17 The F-distribution and ANOVA

Learning objectives

By the end of this chapter, you should be able to:

Describe the characteristics of the \(F\)-distribution and its parameters.
Test for the equality of variances between two independent populations.
Perform a One-Way Analysis of Variance (ANOVA) to compare means across multiple groups.
Interpret the ANOVA table to distinguish between “Between-group” and “Within-group” variation.

The \(F\)-distribution and Analysis of Variance (ANOVA) are primary examples of the statistical brilliance of R.A. Fisher. In this chapter, we will learn how to test for differences in variability and how to compare multiple means simultaneously—both of which rely on the \(F\)-distribution.

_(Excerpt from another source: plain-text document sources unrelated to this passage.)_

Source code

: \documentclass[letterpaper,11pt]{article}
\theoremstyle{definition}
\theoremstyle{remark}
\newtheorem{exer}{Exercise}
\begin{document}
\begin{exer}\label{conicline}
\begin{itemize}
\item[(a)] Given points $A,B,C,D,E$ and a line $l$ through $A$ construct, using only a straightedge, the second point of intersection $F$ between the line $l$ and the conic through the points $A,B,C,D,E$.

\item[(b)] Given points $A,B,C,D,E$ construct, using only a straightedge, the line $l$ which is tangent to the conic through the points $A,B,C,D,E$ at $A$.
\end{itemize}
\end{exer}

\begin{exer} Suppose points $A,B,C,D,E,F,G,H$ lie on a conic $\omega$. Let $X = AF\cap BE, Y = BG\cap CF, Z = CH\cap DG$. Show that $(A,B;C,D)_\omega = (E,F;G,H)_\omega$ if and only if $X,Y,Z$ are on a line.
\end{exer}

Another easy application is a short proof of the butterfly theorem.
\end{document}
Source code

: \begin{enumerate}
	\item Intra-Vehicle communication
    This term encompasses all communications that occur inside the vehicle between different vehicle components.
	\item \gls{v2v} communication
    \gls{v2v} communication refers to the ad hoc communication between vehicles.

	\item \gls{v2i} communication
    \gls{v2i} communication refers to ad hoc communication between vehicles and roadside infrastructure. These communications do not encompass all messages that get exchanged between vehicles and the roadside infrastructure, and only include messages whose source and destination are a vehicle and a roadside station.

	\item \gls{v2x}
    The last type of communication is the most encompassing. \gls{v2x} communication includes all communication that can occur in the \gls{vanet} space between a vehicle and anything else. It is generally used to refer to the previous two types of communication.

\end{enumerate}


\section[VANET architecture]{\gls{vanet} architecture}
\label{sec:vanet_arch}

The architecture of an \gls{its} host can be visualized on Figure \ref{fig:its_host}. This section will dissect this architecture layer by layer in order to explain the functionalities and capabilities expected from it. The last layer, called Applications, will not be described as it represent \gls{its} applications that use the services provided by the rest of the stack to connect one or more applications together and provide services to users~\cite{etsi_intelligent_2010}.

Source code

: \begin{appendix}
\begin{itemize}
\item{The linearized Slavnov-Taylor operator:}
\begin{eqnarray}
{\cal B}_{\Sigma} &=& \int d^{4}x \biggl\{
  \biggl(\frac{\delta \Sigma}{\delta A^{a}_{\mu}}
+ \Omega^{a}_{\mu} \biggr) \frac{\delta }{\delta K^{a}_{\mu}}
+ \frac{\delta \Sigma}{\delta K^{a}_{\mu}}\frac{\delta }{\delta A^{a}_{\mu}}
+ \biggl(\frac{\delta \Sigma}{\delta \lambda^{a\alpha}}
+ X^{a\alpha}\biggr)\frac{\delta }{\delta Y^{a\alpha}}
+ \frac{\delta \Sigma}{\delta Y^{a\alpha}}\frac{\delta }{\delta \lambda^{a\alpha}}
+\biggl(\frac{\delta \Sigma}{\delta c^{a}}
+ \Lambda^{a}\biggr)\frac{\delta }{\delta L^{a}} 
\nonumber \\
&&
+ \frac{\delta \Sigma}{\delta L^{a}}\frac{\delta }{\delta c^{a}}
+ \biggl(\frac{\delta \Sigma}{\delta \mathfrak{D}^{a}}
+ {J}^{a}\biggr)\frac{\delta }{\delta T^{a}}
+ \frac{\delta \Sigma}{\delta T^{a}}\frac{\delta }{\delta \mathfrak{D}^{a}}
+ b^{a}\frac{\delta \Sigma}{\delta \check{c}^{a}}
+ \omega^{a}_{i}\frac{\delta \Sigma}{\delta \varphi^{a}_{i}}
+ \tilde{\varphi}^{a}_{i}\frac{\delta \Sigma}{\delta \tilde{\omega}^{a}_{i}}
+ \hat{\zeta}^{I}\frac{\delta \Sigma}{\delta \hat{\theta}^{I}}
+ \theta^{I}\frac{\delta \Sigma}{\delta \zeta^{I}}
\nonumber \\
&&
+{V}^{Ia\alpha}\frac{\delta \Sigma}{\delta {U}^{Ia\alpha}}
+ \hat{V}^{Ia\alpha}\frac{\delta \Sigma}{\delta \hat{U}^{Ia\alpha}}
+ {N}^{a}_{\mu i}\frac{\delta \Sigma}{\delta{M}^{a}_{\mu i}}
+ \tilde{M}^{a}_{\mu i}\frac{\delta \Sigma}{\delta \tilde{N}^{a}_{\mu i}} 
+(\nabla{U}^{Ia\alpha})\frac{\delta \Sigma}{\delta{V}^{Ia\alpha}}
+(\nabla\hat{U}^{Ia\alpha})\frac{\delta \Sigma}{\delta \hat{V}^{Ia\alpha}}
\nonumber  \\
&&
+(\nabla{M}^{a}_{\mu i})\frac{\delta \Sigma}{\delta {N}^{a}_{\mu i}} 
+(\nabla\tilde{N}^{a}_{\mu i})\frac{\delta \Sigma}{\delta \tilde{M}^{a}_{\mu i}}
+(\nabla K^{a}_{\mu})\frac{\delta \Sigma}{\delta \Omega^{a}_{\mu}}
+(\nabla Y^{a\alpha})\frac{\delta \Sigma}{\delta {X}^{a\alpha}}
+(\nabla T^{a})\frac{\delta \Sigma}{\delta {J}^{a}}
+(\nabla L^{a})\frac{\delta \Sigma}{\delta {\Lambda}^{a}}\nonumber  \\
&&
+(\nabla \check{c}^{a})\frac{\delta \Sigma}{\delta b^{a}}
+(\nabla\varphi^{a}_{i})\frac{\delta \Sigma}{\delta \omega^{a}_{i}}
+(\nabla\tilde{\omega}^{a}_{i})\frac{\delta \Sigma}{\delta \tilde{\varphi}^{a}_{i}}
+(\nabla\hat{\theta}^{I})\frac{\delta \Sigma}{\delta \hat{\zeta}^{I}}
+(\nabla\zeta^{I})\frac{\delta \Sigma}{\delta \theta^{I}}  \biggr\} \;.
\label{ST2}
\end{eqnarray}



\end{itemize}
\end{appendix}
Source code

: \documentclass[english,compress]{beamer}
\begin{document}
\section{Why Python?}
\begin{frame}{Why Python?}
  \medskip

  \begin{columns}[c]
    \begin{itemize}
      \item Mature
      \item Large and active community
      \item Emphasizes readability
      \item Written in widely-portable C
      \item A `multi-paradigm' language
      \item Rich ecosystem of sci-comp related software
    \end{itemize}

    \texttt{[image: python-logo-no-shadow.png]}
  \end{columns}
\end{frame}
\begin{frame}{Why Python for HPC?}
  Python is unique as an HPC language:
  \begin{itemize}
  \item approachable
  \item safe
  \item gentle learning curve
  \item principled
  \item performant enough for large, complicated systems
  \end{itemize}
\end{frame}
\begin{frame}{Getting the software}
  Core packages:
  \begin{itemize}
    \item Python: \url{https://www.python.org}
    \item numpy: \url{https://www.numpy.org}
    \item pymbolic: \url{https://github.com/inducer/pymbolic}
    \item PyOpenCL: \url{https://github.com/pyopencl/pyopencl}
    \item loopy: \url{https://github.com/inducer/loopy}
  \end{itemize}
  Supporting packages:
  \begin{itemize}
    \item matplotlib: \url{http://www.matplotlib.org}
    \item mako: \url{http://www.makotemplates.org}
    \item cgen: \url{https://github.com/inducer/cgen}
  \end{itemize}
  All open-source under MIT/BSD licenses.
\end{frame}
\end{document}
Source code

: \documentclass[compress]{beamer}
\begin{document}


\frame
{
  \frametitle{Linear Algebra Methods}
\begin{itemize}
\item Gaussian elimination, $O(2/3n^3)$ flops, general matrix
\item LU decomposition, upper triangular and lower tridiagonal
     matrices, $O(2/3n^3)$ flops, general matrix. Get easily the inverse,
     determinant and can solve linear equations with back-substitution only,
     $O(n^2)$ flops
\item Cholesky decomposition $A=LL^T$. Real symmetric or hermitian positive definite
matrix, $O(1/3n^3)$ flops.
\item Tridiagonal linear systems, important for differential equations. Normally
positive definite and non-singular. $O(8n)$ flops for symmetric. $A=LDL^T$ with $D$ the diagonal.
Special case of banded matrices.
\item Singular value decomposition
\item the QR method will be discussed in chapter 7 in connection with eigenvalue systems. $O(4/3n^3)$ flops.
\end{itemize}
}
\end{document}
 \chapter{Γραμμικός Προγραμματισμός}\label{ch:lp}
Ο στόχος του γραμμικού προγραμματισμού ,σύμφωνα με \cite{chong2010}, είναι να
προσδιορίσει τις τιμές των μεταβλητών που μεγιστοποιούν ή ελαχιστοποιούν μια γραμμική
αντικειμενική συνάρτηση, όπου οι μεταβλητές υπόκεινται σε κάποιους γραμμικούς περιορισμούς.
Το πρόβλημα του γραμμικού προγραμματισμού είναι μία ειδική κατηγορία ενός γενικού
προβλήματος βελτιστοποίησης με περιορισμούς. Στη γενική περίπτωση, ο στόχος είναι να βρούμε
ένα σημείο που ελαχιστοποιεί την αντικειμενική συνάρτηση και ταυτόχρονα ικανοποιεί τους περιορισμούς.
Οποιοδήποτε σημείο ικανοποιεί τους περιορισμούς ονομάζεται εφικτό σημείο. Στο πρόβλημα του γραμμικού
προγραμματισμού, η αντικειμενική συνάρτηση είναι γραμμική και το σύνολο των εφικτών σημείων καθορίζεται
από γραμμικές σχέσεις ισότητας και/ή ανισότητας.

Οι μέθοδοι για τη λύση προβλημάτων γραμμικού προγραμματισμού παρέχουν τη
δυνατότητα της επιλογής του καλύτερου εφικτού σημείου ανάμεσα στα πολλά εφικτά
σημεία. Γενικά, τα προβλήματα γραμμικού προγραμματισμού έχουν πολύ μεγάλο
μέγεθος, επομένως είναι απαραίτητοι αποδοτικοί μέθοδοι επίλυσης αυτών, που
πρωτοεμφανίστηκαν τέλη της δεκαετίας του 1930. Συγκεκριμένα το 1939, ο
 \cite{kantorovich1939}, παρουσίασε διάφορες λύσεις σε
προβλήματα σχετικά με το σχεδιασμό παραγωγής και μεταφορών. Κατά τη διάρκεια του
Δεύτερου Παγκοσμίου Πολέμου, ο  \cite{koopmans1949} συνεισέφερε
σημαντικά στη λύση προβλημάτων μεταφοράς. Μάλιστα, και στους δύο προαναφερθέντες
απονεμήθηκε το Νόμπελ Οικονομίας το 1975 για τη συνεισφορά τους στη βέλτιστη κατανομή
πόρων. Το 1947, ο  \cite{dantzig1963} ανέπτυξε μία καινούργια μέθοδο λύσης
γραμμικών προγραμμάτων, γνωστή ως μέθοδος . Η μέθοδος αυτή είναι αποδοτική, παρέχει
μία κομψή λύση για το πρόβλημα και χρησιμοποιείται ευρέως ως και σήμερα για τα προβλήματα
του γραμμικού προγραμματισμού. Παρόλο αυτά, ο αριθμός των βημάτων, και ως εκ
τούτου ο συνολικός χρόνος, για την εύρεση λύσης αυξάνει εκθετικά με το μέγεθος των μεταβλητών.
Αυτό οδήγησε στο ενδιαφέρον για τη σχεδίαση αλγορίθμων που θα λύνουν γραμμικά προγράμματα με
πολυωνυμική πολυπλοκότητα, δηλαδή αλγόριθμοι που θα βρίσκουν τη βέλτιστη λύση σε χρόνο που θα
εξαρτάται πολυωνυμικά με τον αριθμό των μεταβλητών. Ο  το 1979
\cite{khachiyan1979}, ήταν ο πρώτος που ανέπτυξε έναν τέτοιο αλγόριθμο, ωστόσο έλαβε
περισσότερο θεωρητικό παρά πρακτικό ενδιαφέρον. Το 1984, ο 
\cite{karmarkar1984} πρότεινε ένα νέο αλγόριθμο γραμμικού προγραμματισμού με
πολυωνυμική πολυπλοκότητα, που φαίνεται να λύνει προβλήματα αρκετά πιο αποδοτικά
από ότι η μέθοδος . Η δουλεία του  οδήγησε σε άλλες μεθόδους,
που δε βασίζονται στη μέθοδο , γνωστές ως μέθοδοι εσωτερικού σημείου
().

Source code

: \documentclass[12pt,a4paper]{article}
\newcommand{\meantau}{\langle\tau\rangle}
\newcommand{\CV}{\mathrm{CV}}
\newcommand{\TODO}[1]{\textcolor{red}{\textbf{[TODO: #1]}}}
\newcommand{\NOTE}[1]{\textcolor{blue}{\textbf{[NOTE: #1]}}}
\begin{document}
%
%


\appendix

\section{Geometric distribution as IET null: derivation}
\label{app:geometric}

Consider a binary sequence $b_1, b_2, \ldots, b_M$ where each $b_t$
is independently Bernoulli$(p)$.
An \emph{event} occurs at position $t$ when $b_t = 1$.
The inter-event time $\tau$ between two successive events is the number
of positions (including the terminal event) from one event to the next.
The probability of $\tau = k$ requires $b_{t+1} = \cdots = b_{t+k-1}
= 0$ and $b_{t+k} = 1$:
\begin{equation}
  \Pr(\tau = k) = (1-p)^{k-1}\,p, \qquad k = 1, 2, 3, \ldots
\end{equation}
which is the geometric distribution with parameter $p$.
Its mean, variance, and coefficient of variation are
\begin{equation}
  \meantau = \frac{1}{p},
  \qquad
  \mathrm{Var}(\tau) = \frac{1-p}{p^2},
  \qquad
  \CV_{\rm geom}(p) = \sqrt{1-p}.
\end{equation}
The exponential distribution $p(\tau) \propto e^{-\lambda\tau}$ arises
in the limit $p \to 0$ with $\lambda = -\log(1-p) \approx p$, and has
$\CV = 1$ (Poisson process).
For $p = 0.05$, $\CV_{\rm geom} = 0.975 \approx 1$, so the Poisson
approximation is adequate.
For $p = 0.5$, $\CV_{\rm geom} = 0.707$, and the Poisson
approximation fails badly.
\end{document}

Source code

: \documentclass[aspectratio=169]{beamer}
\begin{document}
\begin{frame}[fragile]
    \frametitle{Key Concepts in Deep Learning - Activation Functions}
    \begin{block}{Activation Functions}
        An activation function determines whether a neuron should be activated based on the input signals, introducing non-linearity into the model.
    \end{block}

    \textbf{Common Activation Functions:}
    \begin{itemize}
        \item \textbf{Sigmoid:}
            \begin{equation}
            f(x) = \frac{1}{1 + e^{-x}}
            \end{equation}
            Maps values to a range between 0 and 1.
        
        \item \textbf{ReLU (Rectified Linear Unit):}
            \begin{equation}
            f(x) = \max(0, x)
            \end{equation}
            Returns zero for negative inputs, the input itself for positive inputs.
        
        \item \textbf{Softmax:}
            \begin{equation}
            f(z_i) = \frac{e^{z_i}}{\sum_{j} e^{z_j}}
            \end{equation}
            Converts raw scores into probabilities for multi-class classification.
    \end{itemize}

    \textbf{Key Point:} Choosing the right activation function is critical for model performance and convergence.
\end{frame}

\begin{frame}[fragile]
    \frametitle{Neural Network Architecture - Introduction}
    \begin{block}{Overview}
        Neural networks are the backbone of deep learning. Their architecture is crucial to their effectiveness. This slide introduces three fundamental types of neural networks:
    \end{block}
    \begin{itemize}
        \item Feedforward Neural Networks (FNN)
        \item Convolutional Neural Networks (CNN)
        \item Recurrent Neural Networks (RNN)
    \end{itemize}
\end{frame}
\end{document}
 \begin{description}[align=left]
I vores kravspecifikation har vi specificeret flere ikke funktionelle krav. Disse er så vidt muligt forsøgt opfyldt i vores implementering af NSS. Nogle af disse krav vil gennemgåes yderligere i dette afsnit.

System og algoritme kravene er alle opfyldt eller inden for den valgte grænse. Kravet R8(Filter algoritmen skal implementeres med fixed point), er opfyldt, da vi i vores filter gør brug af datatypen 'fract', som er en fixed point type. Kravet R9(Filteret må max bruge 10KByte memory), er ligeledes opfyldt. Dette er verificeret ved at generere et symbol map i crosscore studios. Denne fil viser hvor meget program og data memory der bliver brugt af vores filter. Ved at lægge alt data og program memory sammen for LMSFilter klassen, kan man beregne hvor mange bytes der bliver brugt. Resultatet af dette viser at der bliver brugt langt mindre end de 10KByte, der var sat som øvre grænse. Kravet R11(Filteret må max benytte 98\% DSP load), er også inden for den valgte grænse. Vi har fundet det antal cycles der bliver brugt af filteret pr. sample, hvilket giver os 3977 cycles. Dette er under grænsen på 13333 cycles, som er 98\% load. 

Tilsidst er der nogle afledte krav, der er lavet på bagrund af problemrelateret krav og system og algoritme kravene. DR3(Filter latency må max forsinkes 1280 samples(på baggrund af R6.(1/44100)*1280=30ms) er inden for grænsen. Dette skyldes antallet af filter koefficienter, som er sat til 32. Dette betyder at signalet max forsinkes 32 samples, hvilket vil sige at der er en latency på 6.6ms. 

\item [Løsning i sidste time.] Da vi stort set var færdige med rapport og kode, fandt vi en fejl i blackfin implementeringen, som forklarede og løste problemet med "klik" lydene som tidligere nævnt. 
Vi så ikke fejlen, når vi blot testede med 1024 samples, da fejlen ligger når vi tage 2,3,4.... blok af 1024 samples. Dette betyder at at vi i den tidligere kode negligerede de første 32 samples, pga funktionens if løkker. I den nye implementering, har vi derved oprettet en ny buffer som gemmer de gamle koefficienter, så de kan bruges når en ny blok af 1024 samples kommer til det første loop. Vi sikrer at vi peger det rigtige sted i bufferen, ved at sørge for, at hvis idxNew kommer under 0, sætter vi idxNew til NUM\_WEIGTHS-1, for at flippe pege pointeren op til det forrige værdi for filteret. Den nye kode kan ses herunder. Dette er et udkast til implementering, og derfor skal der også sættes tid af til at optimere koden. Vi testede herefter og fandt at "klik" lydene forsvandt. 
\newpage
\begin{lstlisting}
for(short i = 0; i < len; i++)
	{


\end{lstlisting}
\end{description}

17.1 Test for Equality of Variances

Like the Normal, \(t\), and \(\chi^2\) distributions, the \(F\)-distribution represents a “family” of curves. Each member is determined by two separate parameters:
1. The numerator degrees of freedom (\(v_1\)).
2. The denominator degrees of freedom (\(v_2\)).

Distribution Relationships

Interestingly, the distributions we have studied are mathematically linked. For example:
- The \(t\)-distribution is related to \(F(1, v_2)\).
- The \(\chi^2\)-distribution is related to \(F(v_1, \infty)\).

Here is the LINK for the F-table.

17.1.1 Characteristics of the \(F\)-distribution

Non-negative: Values range from \(0\) to \(\infty\).
Asymmetric: It is positively skewed, especially at lower degrees of freedom.
Continuous: It represents the ratio of two independent chi-square variables.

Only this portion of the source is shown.